Just a week left now for New Yorkers to visit Ghosts in the Machine, an exhibition at the New Museum of fifty years of work based around "the constantly shifting relationship between humans, machines, and art" and tracing "the complex historical passage from the mechanical to the optical to the virtual". It stretches from "Jacob Mohr’s influencing machines to Emery Blagdon’s healing constructions", to "reconstructions of lost works and realizations of dystopian mechanical devices invented by figures like Franz Kafka", to work based around "dismantling the mechanics of vision in order to conceive new possibilities for seeing" such as Op Art and Stan VanDerBeek’s Movie-Drome ("an immersive cinematic environment where the viewer is bathed in a constant stream of moving images"), to recent artists like Mark Leckey, Henrik Olesen, and Christopher Williams, whose works "display a fascination with earlier machines and the types of knowledge and experiences that are lost as we move from one era to the next, constantly dreaming up new futures that will never arrive."

Reminded me of this book I picked up recently:

 Published in 1973, written most likely in 1970-71, and, crucially, based on the 1960s.

As the contents pages indicate:


Like so many Zeitgeist-snapshot books (and there are loads of examples of this in terms of big-picture rock books - including a few of my own) it projects forward from what seem to be the most era-defining and progressive tendencies of the present (which by the time the book comes out is the immediate past). Except that by then, other and usually radically different tendencies have emerged. Art and the Future's "prophecy" doesn't envision things like body art, performance art, appropriation art, or indeed most of the major trends and directions that would transpire in the Seventies and thereafter.
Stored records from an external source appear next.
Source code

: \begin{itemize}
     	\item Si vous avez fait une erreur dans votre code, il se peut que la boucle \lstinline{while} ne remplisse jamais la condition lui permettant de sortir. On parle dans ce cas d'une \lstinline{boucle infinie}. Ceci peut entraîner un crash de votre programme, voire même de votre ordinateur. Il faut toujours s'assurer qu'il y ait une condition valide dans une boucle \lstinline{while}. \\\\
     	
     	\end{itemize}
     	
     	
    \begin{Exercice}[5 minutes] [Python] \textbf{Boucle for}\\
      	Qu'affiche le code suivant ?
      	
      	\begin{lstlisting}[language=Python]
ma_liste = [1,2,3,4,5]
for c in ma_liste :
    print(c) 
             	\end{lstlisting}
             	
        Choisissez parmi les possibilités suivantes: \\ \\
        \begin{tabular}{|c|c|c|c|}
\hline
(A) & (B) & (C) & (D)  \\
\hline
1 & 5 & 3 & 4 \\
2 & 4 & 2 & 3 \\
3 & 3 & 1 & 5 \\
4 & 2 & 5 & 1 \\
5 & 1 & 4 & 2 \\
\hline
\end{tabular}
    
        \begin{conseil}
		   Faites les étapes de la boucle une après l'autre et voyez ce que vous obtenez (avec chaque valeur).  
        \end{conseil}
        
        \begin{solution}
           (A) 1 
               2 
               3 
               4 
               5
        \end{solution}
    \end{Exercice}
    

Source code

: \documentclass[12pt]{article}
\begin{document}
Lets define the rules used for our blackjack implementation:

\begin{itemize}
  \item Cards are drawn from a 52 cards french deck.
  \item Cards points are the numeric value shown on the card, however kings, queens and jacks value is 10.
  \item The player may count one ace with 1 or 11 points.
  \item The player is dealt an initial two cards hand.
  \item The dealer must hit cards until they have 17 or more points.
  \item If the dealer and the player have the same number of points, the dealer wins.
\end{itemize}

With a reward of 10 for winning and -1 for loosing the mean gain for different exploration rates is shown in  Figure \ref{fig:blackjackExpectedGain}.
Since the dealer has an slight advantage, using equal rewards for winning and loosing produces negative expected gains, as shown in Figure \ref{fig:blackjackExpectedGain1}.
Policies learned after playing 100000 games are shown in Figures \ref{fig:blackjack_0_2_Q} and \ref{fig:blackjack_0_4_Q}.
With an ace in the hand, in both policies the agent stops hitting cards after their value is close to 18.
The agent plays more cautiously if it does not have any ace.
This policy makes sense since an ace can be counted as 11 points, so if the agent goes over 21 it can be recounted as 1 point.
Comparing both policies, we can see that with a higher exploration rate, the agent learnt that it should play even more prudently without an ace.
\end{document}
But it's full of exciting photographs and reproductions of work by artists, mostly long forgotten, that impart a retro-future frisson - specimens of kinetic art, computer art, early video art, and some of the same people covered by the Ghosts in the Machine exhibition, such as Hans Haacke.  I've been meaning to scan some of them in here, but in the meantime, here's a few from the web.

This first one is from Art and the Future itself

The rest are pictures, or Youtubes, of works by artists covered in the book.


Nicolas Schöffer was a musician as well as a kinetic art pioneer, and some years ago I stumbled on this record (later to be Creel Pone-d)

Released in 1979 on the Hungaroton label, it's an attempt to translate his plastic arts oriented theories about color and structure and space into sound: "to construct trapped time--in the same way as trapped space or trapped light information." The austere pulses and pure poised tones of pieces like "Chronosonor 5" are not so much music as sonic mobiles hanging in space.


  1. Re, Douglas Davis. Back in the early '70s, he was considered one of the pioneering video artists of the day, if not one of the fledgling medium's leading theoreticians. But his legacy seems to faded in the decade that followed, because I've seldomly seen him cited over the years. Long ago, I used to have a book of his various essays and art writings, none of which had dated very well. I'd never seen (or even heard about) the "Art and the Future" title.